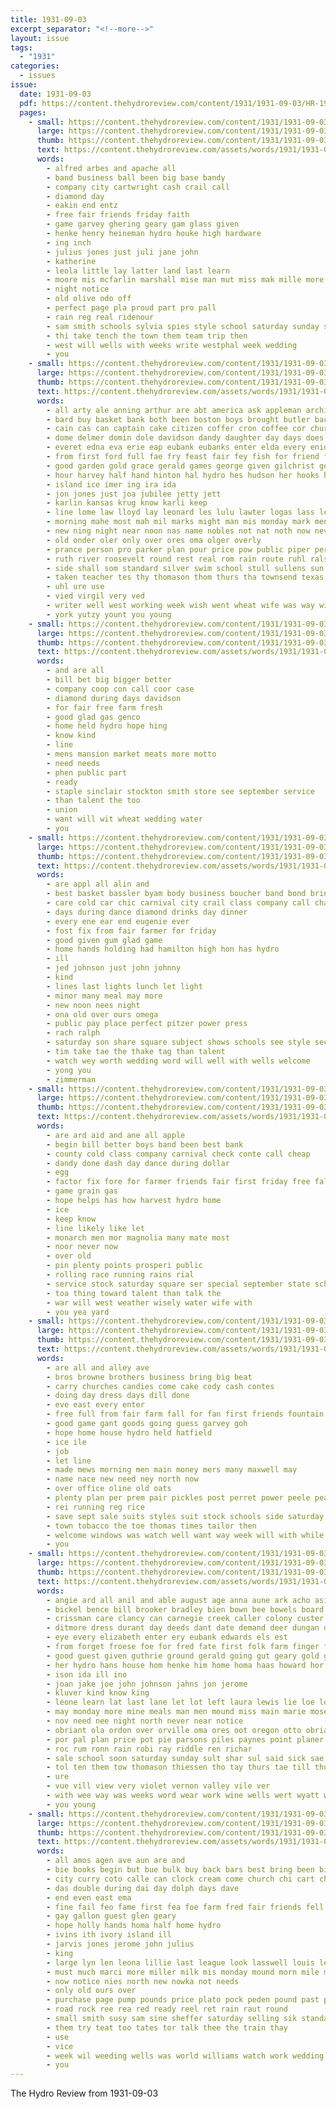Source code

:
 ```yaml
---
title: 1931-09-03
excerpt_separator: "<!--more-->"
layout: issue
tags:
  - "1931"
categories:
  - issues
issue:
  date: 1931-09-03
  pdf: https://content.thehydroreview.com/content/1931/1931-09-03/HR-1931-09-03.pdf
  pages:
    - small: https://content.thehydroreview.com/content/1931/1931-09-03/small/HR-1931-09-03-01.jpg
      large: https://content.thehydroreview.com/content/1931/1931-09-03/large/HR-1931-09-03-01.jpg
      thumb: https://content.thehydroreview.com/content/1931/1931-09-03/thumbnails/HR-1931-09-03-01.jpg
      text: https://content.thehydroreview.com/assets/words/1931/1931-09-03/HR-1931-09-03-01.txt
      words:
        - alfred arbes and apache all
        - band business ball been big base bandy
        - company city cartwright cash crail call
        - diamond day
        - eakin end entz
        - free fair friends friday faith
        - game garvey ghering geary gam glass given
        - henke henry heineman hydro houke high hardware
        - ing inch
        - julius jones just juli jane john
        - katherine
        - leola little lay latter land last learn
        - moore mis mcfarlin marshall mise man mut miss mak mille more maso march must monday maver matter
        - night notice
        - old olive odo off
        - perfect page pla proud part pro pall
        - rain reg real ridenour
        - sam smith schools sylvia spies style school saturday sunday see september special small sit second
        - thi take tench the town them team trip then
        - west will wells with weeks write westphal week wedding
        - you
    - small: https://content.thehydroreview.com/content/1931/1931-09-03/small/HR-1931-09-03-02.jpg
      large: https://content.thehydroreview.com/content/1931/1931-09-03/large/HR-1931-09-03-02.jpg
      thumb: https://content.thehydroreview.com/content/1931/1931-09-03/thumbnails/HR-1931-09-03-02.jpg
      text: https://content.thehydroreview.com/assets/words/1931/1931-09-03/HR-1931-09-03-02.txt
      words:
        - all arty ale anning arthur are abt america ask appleman archie ani ane american abe able alva and aid
        - bard buy basket bank both been boston boys brought butler back bridgeport boyles britain bein business baby blum beer byrum bell burr banner but bethel
        - cain cas can captain cake citizen coffer cron coffee cor church crosswhite college con cream creek cruzan class clark cedar chief chris code come city coffey
        - dome delmer domin dole davidson dandy daughter day days does del den during dinner dent deer dickey dry death
        - everet edna eva erie eap eubank eubanks enter elda every enid ever
        - from first ford full fae fry feast fair fey fish for friend fred farms freely fine forget friday found few france fights floyd
        - good garden gold grace gerald games george given gilchrist geary gilmore graft governor
        - hour harvey half hand hinton hal hydro hes hudson her hooks horn hunting hom husband hot hope hite herndon hoon henderson handy home harris hundred heine hardware high has hopes hook honor
        - island ice imer ing ira ida
        - jon jones just joa jubilee jetty jett
        - karlin kansas krug know karli keep
        - line lome law lloyd lay leonard les lulu lawter logas lass leaders left lands late last len
        - morning mahe most mah mil marks might man mis monday mark men more marietta martin murray mon may mighty miss maude means miller made million melon monda
        - new ning night near noon nas name nobles not nat noth now never
        - old onder oler only over ores oma olger overly
        - prance person pro parker plan pour price pow public piper per pace peach paper pond park phillip plas pet people pick
        - ruth river roosevelt round rest real rom rain route ruhl ralston rey robinson ree ruby rockhold roo rude race
        - side shall som standard silver swim school stull sullens sun september state see street stock sister say show stipe stout sullins south save sells signs ser son sear stand sahara slow surplus sunday
        - taken teacher tes thy thomason thom thurs tha townsend texas tucker tiger the tai tho tol tae telling tom trip treas thralls tak ted trey them tillman tammany times till ten too than
        - uhl ure use
        - vied virgil very ved
        - writer well west working week wish went wheat wife was way with weiner world weathers will williford wit welcome weatherford wall why water while wiles wie wes want
        - york yutzy yount you young
    - small: https://content.thehydroreview.com/content/1931/1931-09-03/small/HR-1931-09-03-03.jpg
      large: https://content.thehydroreview.com/content/1931/1931-09-03/large/HR-1931-09-03-03.jpg
      thumb: https://content.thehydroreview.com/content/1931/1931-09-03/thumbnails/HR-1931-09-03-03.jpg
      text: https://content.thehydroreview.com/assets/words/1931/1931-09-03/HR-1931-09-03-03.txt
      words:
        - and are all
        - bill bet big bigger better
        - company coop con call coor case
        - diamond during days davidson
        - for fair free farm fresh
        - good glad gas genco
        - home held hydro hope hing
        - know kind
        - line
        - mens mansion market meats more motto
        - need needs
        - phen public part
        - ready
        - staple sinclair stockton smith store see september service
        - than talent the too
        - union
        - want will wit wheat wedding water
        - you
    - small: https://content.thehydroreview.com/content/1931/1931-09-03/small/HR-1931-09-03-04.jpg
      large: https://content.thehydroreview.com/content/1931/1931-09-03/large/HR-1931-09-03-04.jpg
      thumb: https://content.thehydroreview.com/content/1931/1931-09-03/thumbnails/HR-1931-09-03-04.jpg
      text: https://content.thehydroreview.com/assets/words/1931/1931-09-03/HR-1931-09-03-04.txt
      words:
        - are appl all alin and
        - best basket bassler byam body business boucher band bond bring bethel bus
        - care cold car chic carnival city crail class company call chamber candies
        - days during dance diamond drinks day dinner
        - every ene ear end eugenie ever
        - fost fix from fair farmer for friday
        - good given gum glad game
        - home hands holding had hamilton high hon has hydro
        - ill
        - jed johnson just john johnny
        - kind
        - lines last lights lunch let light
        - minor many meal may more
        - new noon nees night
        - ona old over ours omega
        - public pay place perfect pitzer power press
        - rach ralph
        - saturday son share square subject shows schools see style second speech styles short sunday school september
        - tim take tae the thake tag than talent
        - watch wey worth wedding word will well with wells welcome
        - yong you
        - zimmerman
    - small: https://content.thehydroreview.com/content/1931/1931-09-03/small/HR-1931-09-03-05.jpg
      large: https://content.thehydroreview.com/content/1931/1931-09-03/large/HR-1931-09-03-05.jpg
      thumb: https://content.thehydroreview.com/content/1931/1931-09-03/thumbnails/HR-1931-09-03-05.jpg
      text: https://content.thehydroreview.com/assets/words/1931/1931-09-03/HR-1931-09-03-05.txt
      words:
        - are ard aid and ane all apple
        - begin bill better boys band been best bank
        - county cold class company carnival check conte call cheap
        - dandy done dash day dance during dollar
        - egg
        - factor fix fore for farmer friends fair first friday free fall folks
        - game grain gas
        - hope helps has how harvest hydro home
        - ice
        - keep know
        - line likely like let
        - monarch men mor magnolia many mate most
        - noor never now
        - over old
        - pin plenty points prosperi public
        - rolling race running rains rial
        - service stock saturday square ser special september state schoo secret settle school see seems seed sack standard
        - toa thing toward talent than talk the
        - war will west weather wisely water wife with
        - you yea yard
    - small: https://content.thehydroreview.com/content/1931/1931-09-03/small/HR-1931-09-03-06.jpg
      large: https://content.thehydroreview.com/content/1931/1931-09-03/large/HR-1931-09-03-06.jpg
      thumb: https://content.thehydroreview.com/content/1931/1931-09-03/thumbnails/HR-1931-09-03-06.jpg
      text: https://content.thehydroreview.com/assets/words/1931/1931-09-03/HR-1931-09-03-06.txt
      words:
        - are all and alley ave
        - bros browne brothers business bring big beat
        - carry churches candies come cake cody cash contes
        - doing day dress days dill done
        - eve east every enter
        - free full from fair farm fall for fan first friends fountain
        - good game gant goods going guess garvey goh
        - hope home house hydro held hatfield
        - ice ile
        - job
        - let line
        - made mews morning men main money mers many maxwell may
        - name nace new need ney north now
        - over office oline old oats
        - plenty plan per prem pair pickles post perret power peele peaches
        - rei running reg rice
        - save sept sale suits styles suit stock schools side saturday street september special selling see soda standard school service supple still store sat sunday sox sour
        - town tobacco the toe thomas times tailor then
        - welcome windows was watch well want way week will with while
        - you
    - small: https://content.thehydroreview.com/content/1931/1931-09-03/small/HR-1931-09-03-07.jpg
      large: https://content.thehydroreview.com/content/1931/1931-09-03/large/HR-1931-09-03-07.jpg
      thumb: https://content.thehydroreview.com/content/1931/1931-09-03/thumbnails/HR-1931-09-03-07.jpg
      text: https://content.thehydroreview.com/assets/words/1931/1931-09-03/HR-1931-09-03-07.txt
      words:
        - angie ard all anil and able august age anna aune ark acho asi are aul alfalfa anne alter aid
        - bickel bence bill brooker bradley bien bown bee bowels board boyle bick bayer best block bue bowls been brother ben ber bring but blaine business bir born
        - crissman care clancy can carnegie creek caller colony custer caddo county curtis comes carne city coffey coy count colon cheeks cade call carl cavin
        - ditmore dress durant day deeds dant date demand deer dungan days dalke dag daughter daya daughters
        - eye every elizabeth enter ery eubank edwards els est
        - from forget froese foe for fred fate first folk farm finger fon fira forty few frida
        - good guest given guthrie ground gerald going gut geary gold glad gener
        - her hydro hans house hom henke him home homa haas howard hor happy harry heart halden has henri half hinton harder harding host hudson
        - ison ida ill ino
        - joan jake joe john johnson jahns jon jerome
        - kluver kind know king
        - leone learn lat last lane let lot left laura lewis lie loe long life leo lek look law lee
        - may monday more mine meals man men mound miss main marie moses million mare
        - nov need nee night north never near notice
        - obriant ola ordon over orville oma ores oot oregon otto obrian
        - por pal plan price pot pie parsons piles paynes point planer pouch place pleasant proven pete press peed
        - roc rum ronn rain robi ray riddle ren richar
        - sale school soon saturday sunday sult shar sul said sick sae sundt sum som setting sales sever stap super sic style stout siek sun sper sheffer sharry sand stover september suit sylvester see sons sant
        - tol ten them tow thomason thiessen tho tay thurs tae till thu tas the tice thacker treas ted town tom
        - ure
        - vue vill view very violet vernon valley vile ver
        - with wee way was weeks word wear work wine wells wert wyatt went walter wal want while well will wife watt week
        - you young
    - small: https://content.thehydroreview.com/content/1931/1931-09-03/small/HR-1931-09-03-08.jpg
      large: https://content.thehydroreview.com/content/1931/1931-09-03/large/HR-1931-09-03-08.jpg
      thumb: https://content.thehydroreview.com/content/1931/1931-09-03/thumbnails/HR-1931-09-03-08.jpg
      text: https://content.thehydroreview.com/assets/words/1931/1931-09-03/HR-1931-09-03-08.txt
      words:
        - all amos agen ave aun are and
        - bie books begin but bue bulk buy back bars best bring been big
        - city curry coto calle can clock cream come church chi cart check chet carry cattle cor call cee charles
        - das double during dai day dolph days dave
        - end even east ema
        - fine fail feo fame first fea foe farm fred fair friends fell for from
        - gay gallon guest glen geary
        - hope holly hands homa half home hydro
        - ivins ith ivory island ill
        - jarvis jones jerome john julius
        - king
        - large lyn len leona lillie last league look lasswell louis leathers lard long laundry
        - must much marci more miller milk mis monday mound morn mile mik merman may
        - now notice nies north new nowka not needs
        - only old ours over
        - purchase page pump pounds price plato pock peden pound past people pail pat pure part
        - road rock ree rea red ready reel ret rain raut round
        - small smith susy sam sine sheffer saturday selling sik standard such store style soap station sur sees stock sack see sale star september spies school
        - them try teat too tates tor talk thee the train thay
        - use
        - vice
        - week wil weeding wells was world williams watch work wedding will want with wilson
        - you
---
```


The Hydro Review from 1931-09-03

<!--more-->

## Instructions to follow
Tally the lines in the listing that hold "schools" and report the number alone.

## Finished exercise
3